The pledge comes amid growing doubts over the self-rescue plan presented by Kumho Asiana Group chairman Park Sam-koo this week that followed a broken deal between creditors and China's Doublestar. Creditors have failed to skim Park's influence from Kumho Tire and put it under a new and financially sound owner. 

The group said in a statement that it would completely give up its right to buy back and regain the management of Kumho Tire unless it escapes from a credit crisis through asset sales and capital increase by March next year.

Kumho Asiana promised to issue new shares through private equity funds by the end of this year. The group said it's in talks with potential investors to sell a stake in assets in China by March next year.

The group reportedly hopes to raise some 630 billion won (557 million US dollars), including the sale of a 4.4 percent stake in Daewoo Engineering & Construction for 130 billion won, a capital increase worth 200 billion won and the disposal of assets in China.
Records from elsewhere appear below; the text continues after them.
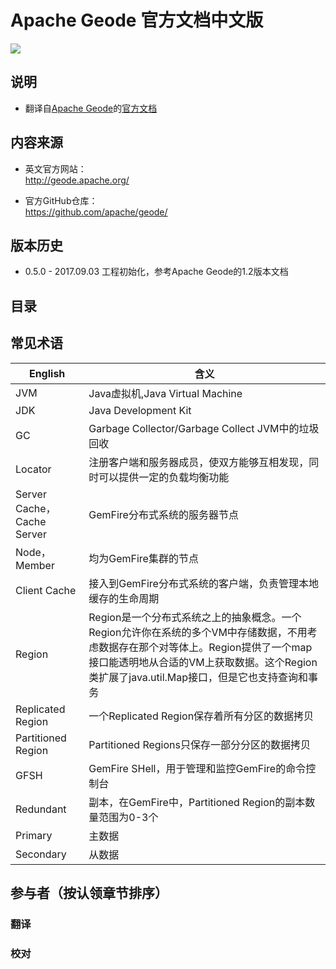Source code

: # Apache Geode 官方文档中文版

[<img src="https://geode.apache.org/img/apache_geode_logo.png" align="center"/>](http://geode.apache.org)


## 说明
* 翻译自[Apache Geode](https://geode.apache.org/)的[官方文档](http://geode.apache.org/docs/guide/12/about_geode.html)

## 内容来源

* 英文官方网站：     
<http://geode.apache.org/>

* 官方GitHub仓库：   
<https://github.com/apache/geode/>

## 版本历史
* 0.5.0 - 2017.09.03 工程初始化，参考Apache Geode的1.2版本文档

## 目录


## 常见术语

| English | 含义 |
| ------- | ---- |
|JVM|Java虚拟机,Java Virtual Machine|
|JDK|Java Development Kit|
|GC|Garbage Collector/Garbage Collect JVM中的垃圾回收|
|Locator|注册客户端和服务器成员，使双方能够互相发现，同时可以提供一定的负载均衡功能|
|Server Cache，Cache Server| GemFire分布式系统的服务器节点|
|Node，Member|均为GemFire集群的节点|
|Client Cache|接入到GemFire分布式系统的客户端，负责管理本地缓存的生命周期|
|Region|Region是一个分布式系统之上的抽象概念。一个Region允许你在系统的多个VM中存储数据，不用考虑数据存在那个对等体上。Region提供了一个map接口能透明地从合适的VM上获取数据。这个Region类扩展了java.util.Map接口，但是它也支持查询和事务|
|Replicated Region|一个Replicated Region保存着所有分区的数据拷贝||Partitioned Region|Partitioned Regions只保存一部分分区的数据拷贝|
|GFSH|GemFire SHell，用于管理和监控GemFire的命令控制台|
|Redundant|副本，在GemFire中，Partitioned Region的副本数量范围为0-3个|
|Primary|主数据|
|Secondary|从数据|

## 参与者（按认领章节排序）

### 翻译

### 校对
Creditors have expressed doubts about the group's financial ability to bail out the tire unit saddled with a total debt of 2.7 trillion won.

Doublestar agreed in March to secure a 42.01 percent stake in Kumho Tire for 955 billion won, but the deal faltered because of disputes over job security, the use of Kumho's brand and other thorny issues. Creditors rejected a requested price cut by 16 percent to 800 billion won and warned of court receivership.

Kumho Tire with plants in China, Vietnam, and the United States was put under a debt workout program in December 2009 due to a severe liquidity crunch. The company graduated from the program in late 2014, but sales fell sharply in China this year amid a row over a US missile shield.

Park has been accused of causing Kumo Tire's liquidity crisis with mismanagement. However, community people have supported Park's claim that the country's second-largest tire maker should not be turned over to a foreign company especially from China.